The Contract
A remodeling contract should contain your contact information. It should also delineate what you intend to do. When discussing the contract with a client, you should also make clear what you don’t intend to do. Your contract should clearly state what the beginning and end dates of the project. Once you have committed to a start and end dates, you need to honor that commitment.A number of construction companies don’t keep their promise of start and end dates. Those companies create a bad reputation for their businesses and give a black eye to the construction industry.
Decisions
The majority of the remodeling decisions will be made by your clients. Those decisions can be overturned if the clients changes their mind. Every time your clients want changes, those changes cost time and money. Before you start the work, make sure your clients are on board with the choices that they’ve made. If there are choices that they’re unhappy with, you need to help the clients choose different alternatives. Reviewing with the clients the choices that they’ve made before the work begins can help save a lot of headaches once the remodeling has started.
Design
Don’t start a remodeling job unless you have a design plan. You don’t want to be half way through a project when your clients announce that they don’t like how the remodel is turning out. As a contractor, you can create the design with the client’s input. However, your client may choose an architect or interior decorator to develop the design.

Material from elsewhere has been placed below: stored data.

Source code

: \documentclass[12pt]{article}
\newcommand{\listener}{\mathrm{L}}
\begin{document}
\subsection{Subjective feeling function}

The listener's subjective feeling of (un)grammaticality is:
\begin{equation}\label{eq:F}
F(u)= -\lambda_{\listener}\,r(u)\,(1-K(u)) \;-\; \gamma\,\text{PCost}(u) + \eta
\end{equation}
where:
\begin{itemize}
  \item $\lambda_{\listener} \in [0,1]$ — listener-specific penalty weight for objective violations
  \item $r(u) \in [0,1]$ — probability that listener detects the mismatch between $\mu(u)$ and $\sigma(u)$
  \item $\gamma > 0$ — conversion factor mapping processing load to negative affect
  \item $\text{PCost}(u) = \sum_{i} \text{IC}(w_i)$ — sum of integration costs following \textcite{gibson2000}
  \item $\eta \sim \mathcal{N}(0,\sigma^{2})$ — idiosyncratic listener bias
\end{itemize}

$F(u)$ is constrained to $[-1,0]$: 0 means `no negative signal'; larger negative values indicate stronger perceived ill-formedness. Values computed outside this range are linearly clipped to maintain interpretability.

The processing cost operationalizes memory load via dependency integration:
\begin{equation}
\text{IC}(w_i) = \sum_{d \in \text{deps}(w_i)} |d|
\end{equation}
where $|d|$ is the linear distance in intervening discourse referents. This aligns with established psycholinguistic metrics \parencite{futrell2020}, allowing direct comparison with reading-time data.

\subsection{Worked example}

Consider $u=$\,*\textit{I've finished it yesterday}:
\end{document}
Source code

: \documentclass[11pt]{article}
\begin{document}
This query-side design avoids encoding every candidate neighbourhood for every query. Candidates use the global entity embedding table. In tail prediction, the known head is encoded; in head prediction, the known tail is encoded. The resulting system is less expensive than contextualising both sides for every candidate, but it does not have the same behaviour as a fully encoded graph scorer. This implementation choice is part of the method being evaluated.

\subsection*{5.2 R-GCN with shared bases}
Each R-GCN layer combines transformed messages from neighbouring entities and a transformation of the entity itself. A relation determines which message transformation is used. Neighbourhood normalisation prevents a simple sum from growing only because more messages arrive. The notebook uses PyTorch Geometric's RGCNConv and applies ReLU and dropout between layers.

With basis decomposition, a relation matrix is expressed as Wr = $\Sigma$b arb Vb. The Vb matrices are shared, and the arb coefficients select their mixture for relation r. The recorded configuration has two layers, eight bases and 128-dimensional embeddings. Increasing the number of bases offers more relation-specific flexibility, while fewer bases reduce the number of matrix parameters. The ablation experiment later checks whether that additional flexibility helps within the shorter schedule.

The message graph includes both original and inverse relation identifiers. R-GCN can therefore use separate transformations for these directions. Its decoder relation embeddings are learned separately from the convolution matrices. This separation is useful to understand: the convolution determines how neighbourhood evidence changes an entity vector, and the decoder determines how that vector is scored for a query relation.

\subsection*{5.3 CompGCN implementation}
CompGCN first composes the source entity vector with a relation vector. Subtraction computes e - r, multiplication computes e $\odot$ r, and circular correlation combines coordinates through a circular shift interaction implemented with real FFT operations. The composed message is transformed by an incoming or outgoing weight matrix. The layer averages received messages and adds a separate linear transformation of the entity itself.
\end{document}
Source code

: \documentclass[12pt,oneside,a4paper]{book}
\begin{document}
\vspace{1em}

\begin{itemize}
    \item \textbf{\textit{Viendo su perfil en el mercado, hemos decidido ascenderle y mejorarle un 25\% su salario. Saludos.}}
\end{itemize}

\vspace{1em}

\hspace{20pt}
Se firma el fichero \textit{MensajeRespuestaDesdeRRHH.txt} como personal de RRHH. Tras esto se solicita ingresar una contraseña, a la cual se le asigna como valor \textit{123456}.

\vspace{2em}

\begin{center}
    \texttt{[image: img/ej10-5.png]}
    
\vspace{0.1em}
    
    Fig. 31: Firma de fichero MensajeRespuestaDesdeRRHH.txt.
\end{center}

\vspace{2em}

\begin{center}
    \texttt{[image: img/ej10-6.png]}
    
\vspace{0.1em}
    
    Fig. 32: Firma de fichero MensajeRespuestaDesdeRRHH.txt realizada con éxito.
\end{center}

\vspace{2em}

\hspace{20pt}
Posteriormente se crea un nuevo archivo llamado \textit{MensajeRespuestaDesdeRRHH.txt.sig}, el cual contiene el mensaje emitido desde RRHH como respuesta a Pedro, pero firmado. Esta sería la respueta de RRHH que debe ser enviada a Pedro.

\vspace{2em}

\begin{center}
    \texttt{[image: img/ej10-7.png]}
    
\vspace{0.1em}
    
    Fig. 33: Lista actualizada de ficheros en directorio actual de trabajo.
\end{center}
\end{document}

Having a design plan, allows you and the client to have a visual of the outcome. You need to review that design plan with your client to make sure that the proposed layout meets your client’s lifestyle needs. The design will also show how space is allocated. The client may want a more spacious master bath and to get that space will reduce the size of the master closet. A design plan will also reflect if the interior will be in sync with the exterior. If the clients have chosen an ultra-modern kitchen for their Victorian, that choice may need to be changed to keep the house’s interior and exterior in sync.
Contingency Fund
It’s standard procedure to find out what amount of money is in the budget, so you can make sure your in budget for labor, materials and fixtures. What you have less control of than the budget is overruns. Before you have to make cutbacks, ask your clients if they have a contingency fund, which is extra money that the clients have put away for the remodeling job. The amount of money in a contingency fund is usually equal to 5% of the estimated project cost.
Distractions
Ideally, it would be nice if the family moved out when their house was being remodeled. However, that doesn’t happen. Instead they stay and become your biggest distractions: your clients, their kids and their pets. Before you begin the work, let your clients know that the remodeling area is a construction site and can be hazardous. To emphasize your point, you may want to cordon off the area being remodeled.